_Goal of the exercise_
Gather up every line from the entries below that uses the word "never".

--- Material supplied Enclosed Below ---

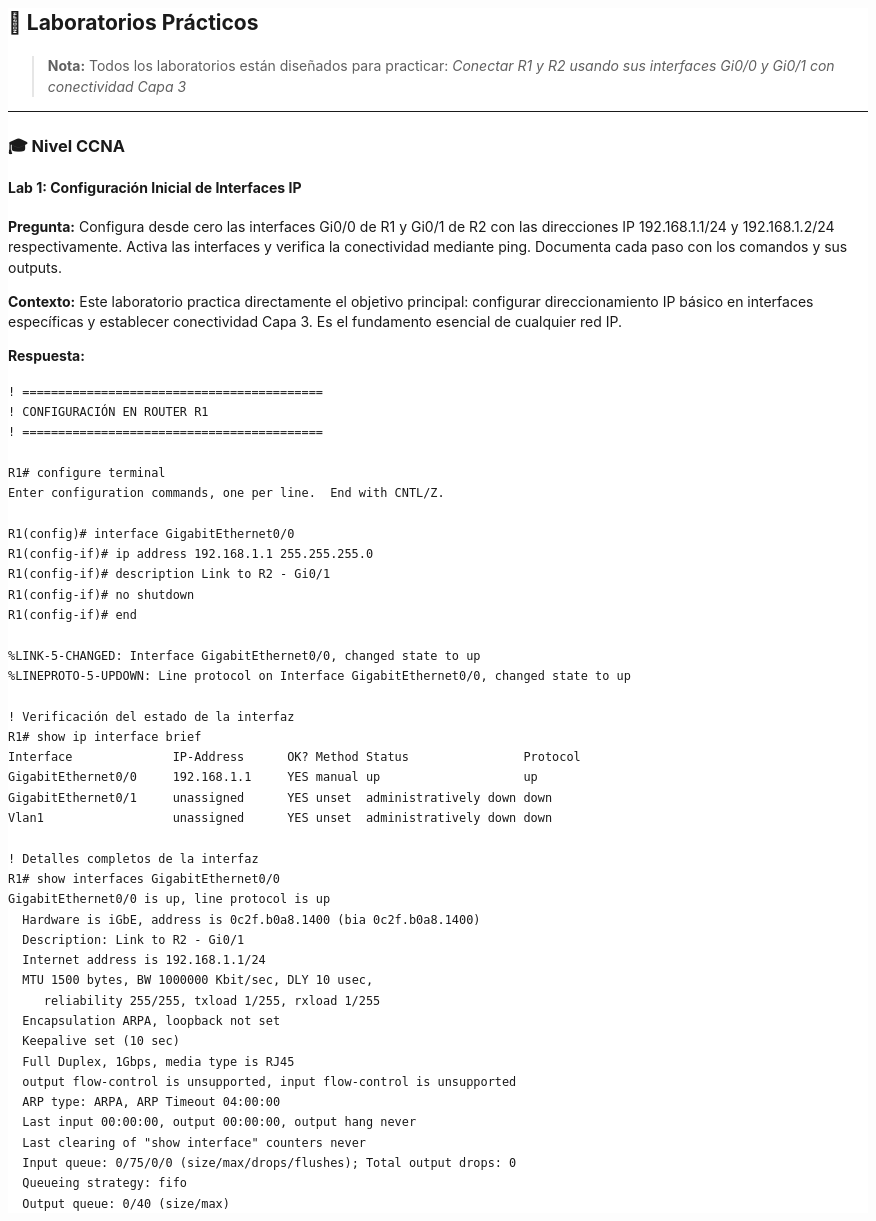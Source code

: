 ## 🧪 Laboratorios Prácticos
> **Nota:** Todos los laboratorios están diseñados para practicar: *Conectar R1 y R2 usando sus interfaces Gi0/0 y Gi0/1 con conectividad Capa 3*

---

### 🎓 Nivel CCNA

#### Lab 1: Configuración Inicial de Interfaces IP

**Pregunta:**
Configura desde cero las interfaces Gi0/0 de R1 y Gi0/1 de R2 con las direcciones IP 192.168.1.1/24 y 192.168.1.2/24 respectivamente. Activa las interfaces y verifica la conectividad mediante ping. Documenta cada paso con los comandos y sus outputs.

**Contexto:**
Este laboratorio practica directamente el objetivo principal: configurar direccionamiento IP básico en interfaces específicas y establecer conectividad Capa 3. Es el fundamento esencial de cualquier red IP.

**Respuesta:**

```cisco
! ==========================================
! CONFIGURACIÓN EN ROUTER R1
! ==========================================

R1# configure terminal
Enter configuration commands, one per line.  End with CNTL/Z.

R1(config)# interface GigabitEthernet0/0
R1(config-if)# ip address 192.168.1.1 255.255.255.0
R1(config-if)# description Link to R2 - Gi0/1
R1(config-if)# no shutdown
R1(config-if)# end

%LINK-5-CHANGED: Interface GigabitEthernet0/0, changed state to up
%LINEPROTO-5-UPDOWN: Line protocol on Interface GigabitEthernet0/0, changed state to up

! Verificación del estado de la interfaz
R1# show ip interface brief
Interface              IP-Address      OK? Method Status                Protocol
GigabitEthernet0/0     192.168.1.1     YES manual up                    up      
GigabitEthernet0/1     unassigned      YES unset  administratively down down    
Vlan1                  unassigned      YES unset  administratively down down

! Detalles completos de la interfaz
R1# show interfaces GigabitEthernet0/0
GigabitEthernet0/0 is up, line protocol is up 
  Hardware is iGbE, address is 0c2f.b0a8.1400 (bia 0c2f.b0a8.1400)
  Description: Link to R2 - Gi0/1
  Internet address is 192.168.1.1/24
  MTU 1500 bytes, BW 1000000 Kbit/sec, DLY 10 usec, 
     reliability 255/255, txload 1/255, rxload 1/255
  Encapsulation ARPA, loopback not set
  Keepalive set (10 sec)
  Full Duplex, 1Gbps, media type is RJ45
  output flow-control is unsupported, input flow-control is unsupported
  ARP type: ARPA, ARP Timeout 04:00:00
  Last input 00:00:00, output 00:00:00, output hang never
  Last clearing of "show interface" counters never
  Input queue: 0/75/0/0 (size/max/drops/flushes); Total output drops: 0
  Queueing strategy: fifo
  Output queue: 0/40 (size/max)
```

--- End of Enclosed Material supplied ---

_Expected output_
  Last input 00:00:00, output 00:00:00, output hang never
  Last clearing of "show interface" counters never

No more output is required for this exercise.